YOUNG PEOPLE ASK
How Can I Control My Anger?
How often do you get angry?
How bad does your anger get?
With whom are you most likely to get angry?
If you see the need to control your anger, this article will help you! First, consider some reasons why it’s important to stay calm when you’re provoked.
Why it matters
Your well-being. Proverbs 14:30 says: “A calm heart gives life to the body.” In contrast, the Journal of Medicine and Life says that “anger can have a direct impact upon cardiovascular diseases.”
Your friends. The Bible says: “Do not keep company with a hot-tempered man or get involved with one disposed to rage.” (Proverbs 22:24) So if you have anger issues, don’t be surprised if people avoid you. “If you don’t learn to control your temper,” says a young woman named Jasmine, “you will lose out on rewarding friendships.”

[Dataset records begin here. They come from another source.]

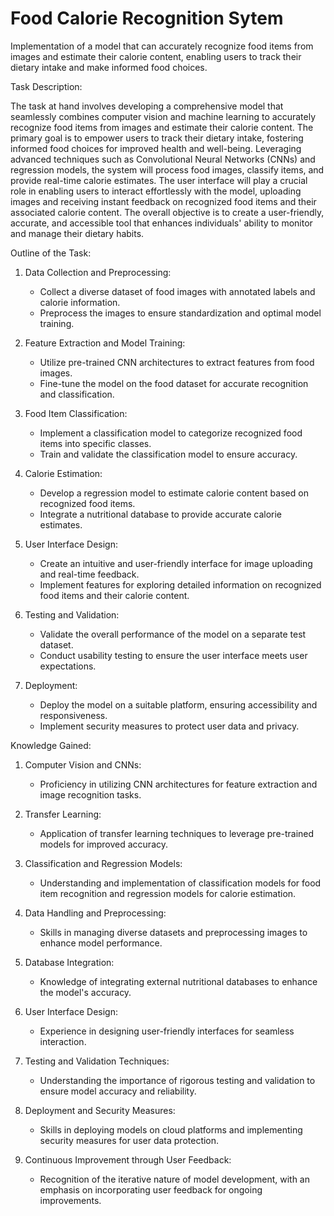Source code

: # Food Calorie Recognition Sytem
Implementation of a model that can accurately recognize food items from images and estimate their calorie content, enabling users to track their dietary intake and make informed food choices.

Task Description:

The task at hand involves developing a comprehensive model that seamlessly combines computer vision and machine learning to accurately recognize food items from images and estimate their calorie content. The primary goal is to empower users to track their dietary intake, fostering informed food choices for improved health and well-being. Leveraging advanced techniques such as Convolutional Neural Networks (CNNs) and regression models, the system will process food images, classify items, and provide real-time calorie estimates. The user interface will play a crucial role in enabling users to interact effortlessly with the model, uploading images and receiving instant feedback on recognized food items and their associated calorie content. The overall objective is to create a user-friendly, accurate, and accessible tool that enhances individuals' ability to monitor and manage their dietary habits.

Outline of the Task:

1. Data Collection and Preprocessing:
   - Collect a diverse dataset of food images with annotated labels and calorie information.
   - Preprocess the images to ensure standardization and optimal model training.

2. Feature Extraction and Model Training:
   - Utilize pre-trained CNN architectures to extract features from food images.
   - Fine-tune the model on the food dataset for accurate recognition and classification.

3. Food Item Classification:
   - Implement a classification model to categorize recognized food items into specific classes.
   - Train and validate the classification model to ensure accuracy.

4. Calorie Estimation:
   - Develop a regression model to estimate calorie content based on recognized food items.
   - Integrate a nutritional database to provide accurate calorie estimates.

5. User Interface Design:
   - Create an intuitive and user-friendly interface for image uploading and real-time feedback.
   - Implement features for exploring detailed information on recognized food items and their calorie content.

6. Testing and Validation:
   - Validate the overall performance of the model on a separate test dataset.
   - Conduct usability testing to ensure the user interface meets user expectations.

7. Deployment:
   - Deploy the model on a suitable platform, ensuring accessibility and responsiveness.
   - Implement security measures to protect user data and privacy.
     
Knowledge Gained:

1. Computer Vision and CNNs:
   - Proficiency in utilizing CNN architectures for feature extraction and image recognition tasks.

2. Transfer Learning:
   - Application of transfer learning techniques to leverage pre-trained models for improved accuracy.

3. Classification and Regression Models:
   - Understanding and implementation of classification models for food item recognition and regression models for calorie estimation.

4. Data Handling and Preprocessing:
   - Skills in managing diverse datasets and preprocessing images to enhance model performance.

5. Database Integration:
   - Knowledge of integrating external nutritional databases to enhance the model's accuracy.

6. User Interface Design:
   - Experience in designing user-friendly interfaces for seamless interaction.

7. Testing and Validation Techniques:
   - Understanding the importance of rigorous testing and validation to ensure model accuracy and reliability.

8. Deployment and Security Measures:
   - Skills in deploying models on cloud platforms and implementing security measures for user data protection.

9. Continuous Improvement through User Feedback:
   - Recognition of the iterative nature of model development, with an emphasis on incorporating user feedback for ongoing improvements.

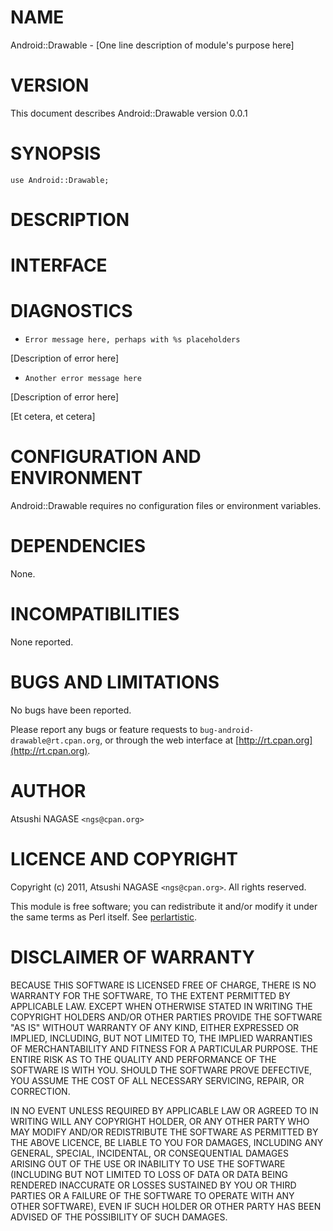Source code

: # NAME

Android::Drawable - [One line description of module's purpose here]



# VERSION

This document describes Android::Drawable version 0.0.1



# SYNOPSIS

    use Android::Drawable;

  

# DESCRIPTION



# INTERFACE 



# DIAGNOSTICS

- `Error message here, perhaps with %s placeholders`

[Description of error here]

- `Another error message here`

[Description of error here]

[Et cetera, et cetera]



# CONFIGURATION AND ENVIRONMENT

Android::Drawable requires no configuration files or environment variables.



# DEPENDENCIES

None.



# INCOMPATIBILITIES

None reported.



# BUGS AND LIMITATIONS

No bugs have been reported.

Please report any bugs or feature requests to
`bug-android-drawable@rt.cpan.org`, or through the web interface at
[http://rt.cpan.org](http://rt.cpan.org).



# AUTHOR

Atsushi NAGASE  `<ngs@cpan.org>`



# LICENCE AND COPYRIGHT

Copyright (c) 2011, Atsushi NAGASE `<ngs@cpan.org>`. All rights reserved.

This module is free software; you can redistribute it and/or
modify it under the same terms as Perl itself. See [perlartistic](http://search.cpan.org/perldoc?perlartistic).



# DISCLAIMER OF WARRANTY

BECAUSE THIS SOFTWARE IS LICENSED FREE OF CHARGE, THERE IS NO WARRANTY
FOR THE SOFTWARE, TO THE EXTENT PERMITTED BY APPLICABLE LAW. EXCEPT WHEN
OTHERWISE STATED IN WRITING THE COPYRIGHT HOLDERS AND/OR OTHER PARTIES
PROVIDE THE SOFTWARE "AS IS" WITHOUT WARRANTY OF ANY KIND, EITHER
EXPRESSED OR IMPLIED, INCLUDING, BUT NOT LIMITED TO, THE IMPLIED
WARRANTIES OF MERCHANTABILITY AND FITNESS FOR A PARTICULAR PURPOSE. THE
ENTIRE RISK AS TO THE QUALITY AND PERFORMANCE OF THE SOFTWARE IS WITH
YOU. SHOULD THE SOFTWARE PROVE DEFECTIVE, YOU ASSUME THE COST OF ALL
NECESSARY SERVICING, REPAIR, OR CORRECTION.

IN NO EVENT UNLESS REQUIRED BY APPLICABLE LAW OR AGREED TO IN WRITING
WILL ANY COPYRIGHT HOLDER, OR ANY OTHER PARTY WHO MAY MODIFY AND/OR
REDISTRIBUTE THE SOFTWARE AS PERMITTED BY THE ABOVE LICENCE, BE
LIABLE TO YOU FOR DAMAGES, INCLUDING ANY GENERAL, SPECIAL, INCIDENTAL,
OR CONSEQUENTIAL DAMAGES ARISING OUT OF THE USE OR INABILITY TO USE
THE SOFTWARE (INCLUDING BUT NOT LIMITED TO LOSS OF DATA OR DATA BEING
RENDERED INACCURATE OR LOSSES SUSTAINED BY YOU OR THIRD PARTIES OR A
FAILURE OF THE SOFTWARE TO OPERATE WITH ANY OTHER SOFTWARE), EVEN IF
SUCH HOLDER OR OTHER PARTY HAS BEEN ADVISED OF THE POSSIBILITY OF
SUCH DAMAGES.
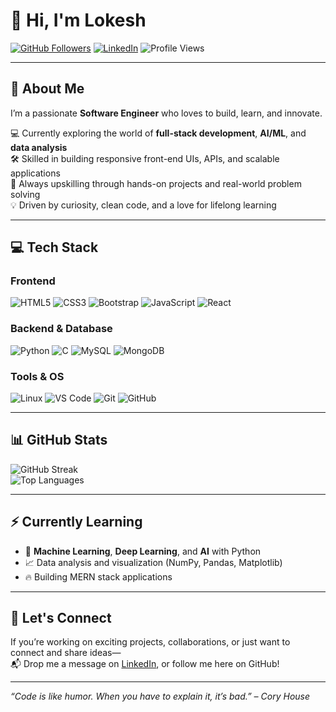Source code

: # 👋 Hi, I'm Lokesh

[![GitHub Followers](https://img.shields.io/github/followers/lokeshec23?label=Follow&style=social)](https://github.com/lokeshec23)
[![LinkedIn](https://img.shields.io/badge/-Lokesh-blue?style=flat-square&logo=linkedin&logoColor=white&link=https://www.linkedin.com/in/lokeshec23/)](https://www.linkedin.com/in/lokeshec23/)
![Profile Views](https://komarev.com/ghpvc/?username=lokeshec23&color=green)

---

## 🚀 About Me

I’m a passionate **Software Engineer** who loves to build, learn, and innovate.

💻 Currently exploring the world of **full-stack development**, **AI/ML**, and **data analysis**  
🛠️ Skilled in building responsive front-end UIs, APIs, and scalable applications  
🧠 Always upskilling through hands-on projects and real-world problem solving  
💡 Driven by curiosity, clean code, and a love for lifelong learning  

---

## 💻 Tech Stack

### Frontend  
![HTML5](https://img.shields.io/badge/HTML5-E34F26?style=for-the-badge&logo=html5&logoColor=white)
![CSS3](https://img.shields.io/badge/CSS3-1572B6?style=for-the-badge&logo=css3&logoColor=white)
![Bootstrap](https://img.shields.io/badge/Bootstrap-563D7C?style=for-the-badge&logo=bootstrap&logoColor=white)
![JavaScript](https://img.shields.io/badge/JavaScript-F7DF1E?style=for-the-badge&logo=javascript&logoColor=black)
![React](https://img.shields.io/badge/React-20232A?style=for-the-badge&logo=react&logoColor=61DAFB)

### Backend & Database  
![Python](https://img.shields.io/badge/Python-3670A0?style=for-the-badge&logo=python&logoColor=ffdd54)
![C](https://img.shields.io/badge/C-00599C?style=for-the-badge&logo=c&logoColor=white)
![MySQL](https://img.shields.io/badge/MySQL-4479A1?style=for-the-badge&logo=mysql&logoColor=white)
![MongoDB](https://img.shields.io/badge/MongoDB-4EA94B?style=for-the-badge&logo=mongodb&logoColor=white)

### Tools & OS  
![Linux](https://img.shields.io/badge/Linux-FCC624?style=for-the-badge&logo=linux&logoColor=black)
![VS Code](https://img.shields.io/badge/VS%20Code-007ACC?style=for-the-badge&logo=visual-studio-code&logoColor=white)
![Git](https://img.shields.io/badge/Git-F05032?style=for-the-badge&logo=git&logoColor=white)
![GitHub](https://img.shields.io/badge/GitHub-100000?style=for-the-badge&logo=github&logoColor=white)

---

## 📊 GitHub Stats

![GitHub Streak](https://github-readme-streak-stats.herokuapp.com/?user=lokeshec23&theme=radical&hide_border=false)<br/>
![Top Languages](https://github-readme-stats.vercel.app/api/top-langs/?username=lokeshec23&theme=radical&layout=compact&hide_border=false)

---

## ⚡ Currently Learning

- 🧠 **Machine Learning**, **Deep Learning**, and **AI** with Python  
- 📈 Data analysis and visualization (NumPy, Pandas, Matplotlib)  
- 🔥 Building MERN stack applications

---

## 🌱 Let's Connect

If you’re working on exciting projects, collaborations, or just want to connect and share ideas—  
📬 Drop me a message on [LinkedIn](https://www.linkedin.com/in/lokeshec23/), or follow me here on GitHub!

---

*“Code is like humor. When you have to explain it, it’s bad.” – Cory House*
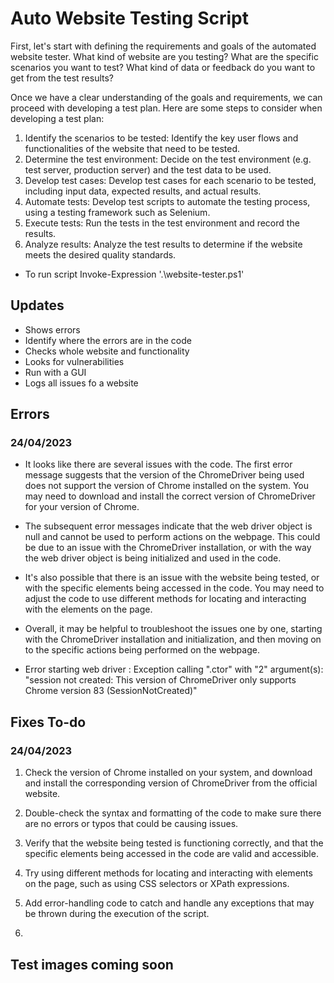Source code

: # Auto Website Testing Script

First, let's start with defining the requirements and goals of the automated website tester. What kind of website are you testing? What are the specific scenarios you want to test? What kind of data or feedback do you want to get from the test results?

Once we have a clear understanding of the goals and requirements, we can proceed with developing a test plan. Here are some steps to consider when developing a test plan:

1. Identify the scenarios to be tested: Identify the key user flows and functionalities of the website that need to be tested.
2. Determine the test environment: Decide on the test environment (e.g. test server, production server) and the test data to be used.
3. Develop test cases: Develop test cases for each scenario to be tested, including input data, expected results, and actual results.
4. Automate tests: Develop test scripts to automate the testing process, using a testing framework such as Selenium.
5. Execute tests: Run the tests in the test environment and record the results.
6. Analyze results: Analyze the test results to determine if the website meets the desired quality standards.

- To run script Invoke-Expression '.\website-tester.ps1'

## Updates

- Shows errors
- Identify where the errors are in the code 
- Checks whole website and functionality 
- Looks for vulnerabilities 
- Run with a GUI
- Logs all issues fo a website

## Errors

### 24/04/2023 ###

- It looks like there are several issues with the code. The first error message suggests that the version of the ChromeDriver being used does not support the version of Chrome installed on the system. You may need to download and install the correct version of ChromeDriver for your version of Chrome.

- The subsequent error messages indicate that the web driver object is null and cannot be used to perform actions on the webpage. This could be due to an issue with the ChromeDriver installation, or with the way the web driver object is being initialized and used in the code.

- It's also possible that there is an issue with the website being tested, or with the specific elements being accessed in the code. You may need to adjust the code to use different methods for locating and interacting with the elements on the page.

- Overall, it may be helpful to troubleshoot the issues one by one, starting with the ChromeDriver installation and initialization, and then moving on to the specific actions being performed on the webpage.

- Error starting web driver : Exception calling ".ctor" with "2" argument(s): "session not created: This version of ChromeDriver only supports Chrome version 83 (SessionNotCreated)"

## Fixes To-do

### 24/04/2023 ###

1. Check the version of Chrome installed on your system, and download and install the corresponding version of ChromeDriver from the official website.

2. Double-check the syntax and formatting of the code to make sure there are no errors or typos that could be causing issues.

3. Verify that the website being tested is functioning correctly, and that the specific elements being accessed in the code are valid and accessible.

4. Try using different methods for locating and interacting with elements on the page, such as using CSS selectors or XPath expressions.

5. Add error-handling code to catch and handle any exceptions that may be thrown during the execution of the script.

6. 

## Test images coming soon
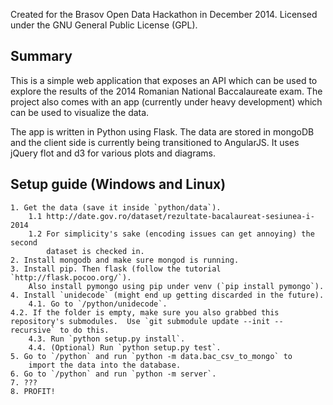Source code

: Created for the Brasov Open Data Hackathon in December 2014.
Licensed under the GNU General Public License (GPL).

Summary
-------

This is a simple web application that exposes an API which can be used to explore the results of the 2014 Romanian National Baccalaureate exam.  The project also comes with an app (currently under heavy development) which can be used to visualize the data.

The app is written in Python using Flask.  The data are stored in mongoDB and the client side is currently being transitioned to AngularJS.  It uses jQuery flot and d3 for various plots and diagrams.

Setup guide (Windows and Linux)
-------------------------------
	1. Get the data (save it inside `python/data`).
		1.1 http://date.gov.ro/dataset/rezultate-bacalaureat-sesiunea-i-2014
		1.2 For simplicity's sake (encoding issues can get annoying) the second
			dataset is checked in.
	2. Install mongodb and make sure mongod is running.
	3. Install pip. Then flask (follow the tutorial `http://flask.pocoo.org/`).
		Also install pymongo using pip under venv (`pip install pymongo`).
	4. Install `unidecode` (might end up getting discarded in the future).
		4.1. Go to `/python/unidecode`.
    4.2. If the folder is empty, make sure you also grabbed this repository's submodules.  Use `git submodule update --init --recursive` to do this. 
		4.3. Run `python setup.py install`.
		4.4. (Optional) Run `python setup.py test`.
	5. Go to `/python` and run `python -m data.bac_csv_to_mongo` to
		import the data into the database.
	6. Go to `/python` and run `python -m server`.
	7. ???
	8. PROFIT!
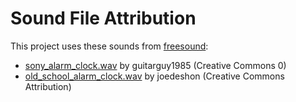 # Sound File Attribution
This project uses these sounds from [freesound](https://www.freesound.org):
- [sony_alarm_clock.wav](https://www.freesound.org/people/guitarguy1985/sounds/52053/) by guitarguy1985 (Creative Commons 0)
- [old_school_alarm_clock.wav](https://www.freesound.org/people/joedeshon/sounds/78562/) by joedeshon (Creative Commons Attribution)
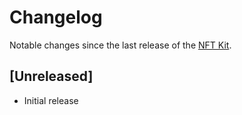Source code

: # Changelog

Notable changes since the last release of the [NFT Kit](https://github.com/walt-id/waltid-nftkit). 

## [Unreleased]

- Initial release
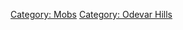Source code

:[Category: Mobs](Category:_Mobs "wikilink") [Category: Odevar
Hills](Category:_Odevar_Hills "wikilink")
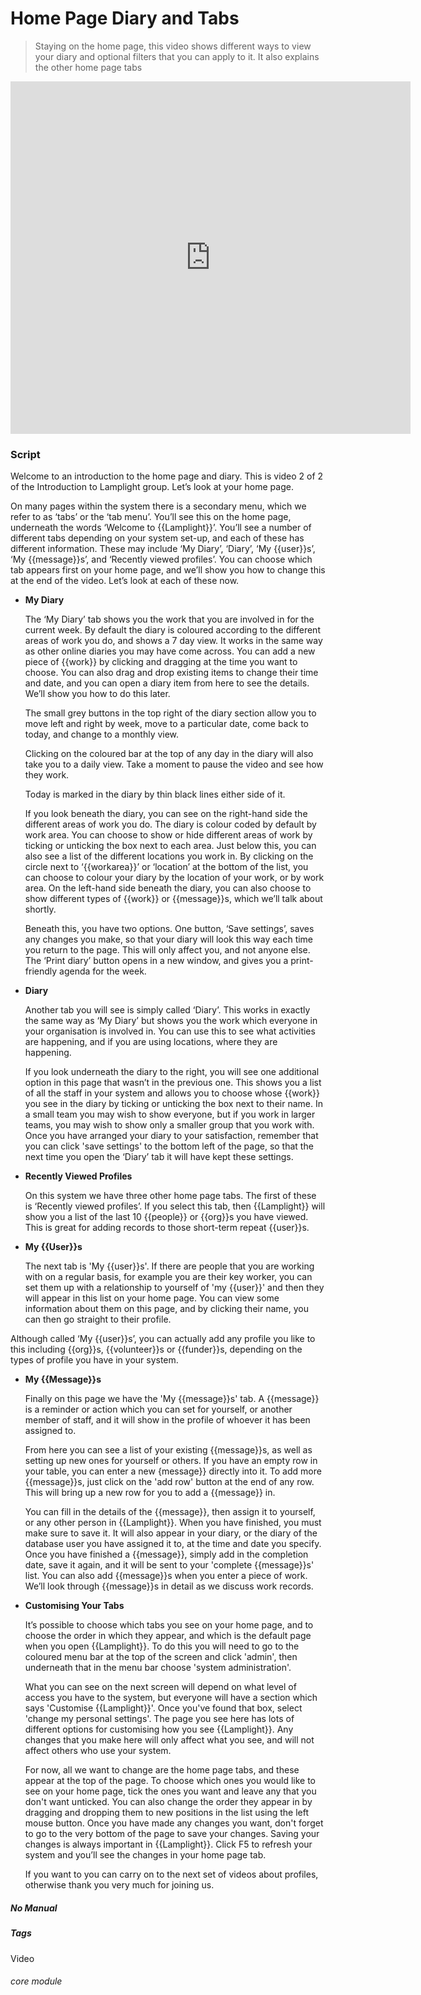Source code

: # Home Page Diary and Tabs

> Staying on the home page, this video shows different ways to view your diary and optional filters that you can apply to it. It also explains the other home page tabs

<iframe width="640" height="564" src="https://player.vimeo.com/video/281952413" frameborder="0" allowFullScreen mozallowfullscreen webkitAllowFullScreen></iframe>

### Script

Welcome to an introduction to the home page and diary. This is video 2 of 2 of the Introduction to Lamplight group.
Let’s look at your home page.

On many pages within the system there is a secondary menu, which we refer to as ‘tabs’ or the ‘tab menu’. You’ll see this on the home page, underneath the words ‘Welcome to {{Lamplight}}’. You’ll see a number of different tabs depending on your system set-up, and each of these has different information.  These may include ‘My Diary’, ‘Diary’, ‘My {{user}}s’, ‘My {{message}}s’, and ‘Recently viewed profiles’.  You can choose which tab appears first on your home page, and we’ll show you how to change this at the end of the video.
Let’s look at each of these now.

- **My Diary**

   The ‘My Diary’ tab shows you the work that you are involved in for the current week. By default the diary is coloured according to the different areas of work you do, and shows a 7 day view.  It works in the same way as other online diaries you may have come across.  You can add a new piece of {{work}} by clicking and dragging at the time you want to choose. You can also drag and drop existing items to change their time and date, and you can open a diary item from here to see the details.  We’ll show you how to do this later.

   The small grey buttons in the top right of the diary section allow you to move left and right by week, move to a particular date, come back to today, and change to a monthly view.  

   Clicking on the coloured bar at the top of any day in the diary will also take you to a daily view.  Take a moment to pause the video and see how they work.  

   Today is marked in the diary by thin black lines either side of it.

   If you look beneath the diary, you can see on the right-hand side the different areas of work you do.  The diary is colour coded by default by work area. You can choose to show or hide different areas of work by ticking or unticking the box next to each area.  Just below this, you can also see a list of the different locations you work in.  By clicking on the circle next to ‘{{workarea}}’ or ‘location’ at the bottom of the list, you can choose to colour your diary by the location of your work, or by work area.
On the left-hand side beneath the diary, you can also choose to show different types of {{work}} or {{message}}s, which we’ll talk about shortly.  

   Beneath this, you have two options.  One button, ‘Save settings’, saves any changes you make, so that your diary will look this way each time you return to the page.  This will only affect you, and not anyone else.  The ‘Print diary’ button opens in a new window, and gives you a print-friendly agenda for the week.

- **Diary**

   Another tab you will see is simply called ‘Diary’.  This works in exactly the same way as ‘My Diary’ but shows you the work which everyone in your organisation is involved in.  You can use this to see what activities are happening, and if you are using locations, where they are happening.

   If you look underneath the diary to the right, you will see one additional option in this page that wasn’t in the previous one.  This shows you a list of all the staff in your system and allows you to choose whose {{work}} you see in the diary by ticking or unticking the box next to their name.  In a small team you may wish to show everyone, but if you work in larger teams, you may wish to show only a smaller group that you work with.  Once you have arranged your diary to your satisfaction, remember that you can click 'save settings' to the bottom left of the page, so that the next time you open the ‘Diary’ tab it will have kept these settings.

- **Recently Viewed Profiles**

   On this system we have three other home page tabs.  The first of these is ‘Recently viewed profiles’.  If you select this tab, then {{Lamplight}} will show you a list of the last 10 {{people}} or {{org}}s you have viewed.  This is great for adding records to those short-term repeat {{user}}s.

- **My {{User}}s**

   The next tab is 'My {{user}}s'.  If there are people that you are working with on a regular basis, for example you are their key worker, you can set them up with a relationship to yourself of 'my {{user}}' and then they will appear in this list on your home page.  You can view some information about them on this page, and by clicking their name, you can then go straight to their profile.

Although called ‘My {{user}}s’, you can actually add any profile you like to this including {{org}}s, {{volunteer}}s or {{funder}}s, depending on the types of profile you have in your system.

- **My {{Message}}s**

   Finally on this page we have the 'My {{message}}s' tab.  A {{message}} is a reminder or action which you can set for yourself, or another member of staff, and it will show in the profile of whoever it has been assigned to.

   From here you can see a list of your existing {{message}}s, as well as setting up new ones for yourself or others. If you have an empty row in your table, you can enter a new {message}} directly into it. To add more {{message}}s, just click on the 'add row' button at the end of any row.  This will bring up a new row for you to add a {{message}} in.

   You can fill in the details of the {{message}}, then assign it to yourself, or any other person in {{Lamplight}}.  When you have finished, you must make sure to save it.  It will also appear in your diary, or the diary of the database user you have assigned it to, at the time and date you specify.  Once you have finished a {{message}}, simply add in the completion date, save it again, and it will be sent to your 'complete {{message}}s' list.  You can also add {{message}}s when you enter a piece of work.  We’ll look through {{message}}s in detail as we discuss work records.

- **Customising Your Tabs**

   It’s possible to choose which tabs you see on your home page, and to choose the order in which they appear, and which is the default page when you open {{Lamplight}}. To do this you will need to go to the coloured menu bar at the top of the screen and click 'admin', then underneath that in the menu bar choose 'system administration'. 

   What you can see on the next screen will depend on what level of access you have to the system, but everyone will have a section which says 'Customise {{Lamplight}}'.  Once you've found that box, select 'change my personal settings'.  The page you see here has lots of different options for customising how you see {{Lamplight}}.  Any changes that you make here will only affect what you see, and will not affect others who use your system.  

   For now, all we want to change are the home page tabs, and these appear at the top of the page.  To choose which ones you would like to see on your home page, tick the ones you want and leave any that you don't want unticked.  You can also change the order they appear in by dragging and dropping them to new positions in the list using the left mouse button.  Once you have made any changes you want, don't forget to go to the very bottom of the page to save your changes.  Saving your changes is always important in {{Lamplight}}. Click F5 to refresh your system and you’ll see the changes in your home page tab.


   If you want to you can carry on to the next set of videos about profiles, otherwise thank you very much for joining us.


##### No Manual

##### Tags
Video

###### core module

Your reputation. “If you lose your temper,” says 17-year-old Ethan, “it will become known to others and it will shape their opinion of you.” Ask yourself, ‘How do I want to be known—as a coolheaded peacemaker or as a ticking time bomb?’ The Bible says: “The one who is slow to anger has great discernment, but the impatient one displays his foolishness.”—Proverbs 14:29.
What you can do
Consider the following scriptures and comments, and ask yourself the accompanying questions.
Proverbs 29:22: “A man prone to anger stirs up strife; anyone disposed to rage commits many transgressions.”
“In my early teen years, I had the hardest time controlling my temper. My relatives on my dad’s side have the same problem. We call it the family gene. Our tempers are very hard to control!”—Kerri.
Am I prone to anger? If I accept credit for my good qualities, is it reasonable to blame genetics for this bad quality?
Proverbs 15:1: “A mild answer turns away rage, but a harsh word stirs up anger.”
“The key is to learn to control your emotions. If you cultivate a mild personality and focus on the positive, losing your temper won’t be an option—or an issue.”—Daryl.
When provoked, why is my first response crucial?
Proverbs 26:20: “Where there is no wood, the fire goes out.”
“When I respond kindly, it usually calms the other person down and we’re both able to communicate without our emotions spiraling out of control.”—Jasmine.
How might my speech or actions only add fuel to the fire?
Proverbs 22:3: “The shrewd one sees the danger and conceals himself, but the inexperienced keep right on going and suffer the consequences.”
“Sometimes I just need to walk away and give myself time to think about what happened, and then I can deal with it later when I’m calm.”—Gary.
When might it be best to walk away from a tense situation without giving the impression that you are turning your back on the other person?
James 3:2: “We all stumble many times.”
“We should regret our mistakes, but we should also learn from them. We need to get right back up when we fall and resolve to do better next time.”—Kerri.
Tip: Set a goal. Resolve that you will remain coolheaded for a certain period of time—perhaps a month. Keep a diary and track your progress.